Stereochemistry in Compound Registration

tutorial · 4 days ago

The JChem engines are heavily used throughout the cheminformatics industry to handle chemical representation and searching in end user applications such as ELNs, registries, etc. A number of different settings regarding many of the features to be discussed are available, and it is impractical to provide an exhaustive list of examples outside of the documentation.

As such, this piece focuses on the settings and handling used by Chemaxon’s Compound Registration application. If you are using a different application that also runs on a JChem engine, much of the information may be true; however you should verify this independently.
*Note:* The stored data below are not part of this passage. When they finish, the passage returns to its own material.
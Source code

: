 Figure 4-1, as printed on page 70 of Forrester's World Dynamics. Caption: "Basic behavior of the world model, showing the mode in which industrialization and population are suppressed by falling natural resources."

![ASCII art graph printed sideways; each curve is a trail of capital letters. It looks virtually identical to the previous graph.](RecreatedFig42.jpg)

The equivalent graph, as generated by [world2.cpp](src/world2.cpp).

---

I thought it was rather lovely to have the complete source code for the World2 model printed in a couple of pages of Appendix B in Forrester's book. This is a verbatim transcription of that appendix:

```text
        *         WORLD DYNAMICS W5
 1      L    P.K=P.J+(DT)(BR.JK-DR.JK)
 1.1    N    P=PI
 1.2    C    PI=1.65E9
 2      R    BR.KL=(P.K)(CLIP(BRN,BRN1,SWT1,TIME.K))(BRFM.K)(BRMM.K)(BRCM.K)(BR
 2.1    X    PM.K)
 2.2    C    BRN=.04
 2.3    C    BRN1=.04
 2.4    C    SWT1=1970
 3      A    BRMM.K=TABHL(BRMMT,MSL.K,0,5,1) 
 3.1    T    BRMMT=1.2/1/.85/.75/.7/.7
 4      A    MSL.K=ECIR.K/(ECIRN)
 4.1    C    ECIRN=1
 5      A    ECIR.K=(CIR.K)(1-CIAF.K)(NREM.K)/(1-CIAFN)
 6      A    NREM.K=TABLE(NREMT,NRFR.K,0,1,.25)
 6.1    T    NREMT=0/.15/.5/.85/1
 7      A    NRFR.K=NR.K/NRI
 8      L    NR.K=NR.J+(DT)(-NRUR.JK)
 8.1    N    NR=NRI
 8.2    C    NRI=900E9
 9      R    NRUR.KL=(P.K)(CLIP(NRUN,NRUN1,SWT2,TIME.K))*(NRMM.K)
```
A basic familiarity with Chemaxon’s Compound Registration as well as the use and purpose of enhanced stereochemistry labels is recommended for readers.

It is important to note that Compound Registration has a default setting of “Assume Absolute Stereochemistry”. This means that old V2000 “Chiral” flags are not necessary, and for V3000 representations the “Abs” label is assumed.

A number of the listed functionalities are associated with particular user permissions. If you cannot find a particular option/setting/view, the suggested first course of action is to contact your application administrator and determine whether a lack of permissions is the cause.

A good illustration of the basic functionality is shown by the below compounds and their behaviour upon registration.

The only two compounds that will be registered to the same parent ID are the compound marked absolute and the wedge-bonded compound without any additional flags.

Flat bonds

Many users initially have questions about why a flat bond is registered separately from OR or AND wedge bonds. Flat bonds on stereo centers are commonly used in a number of different ways; most commonly to represent either racemic mixtures, or unknown or unspecified stereochemistry.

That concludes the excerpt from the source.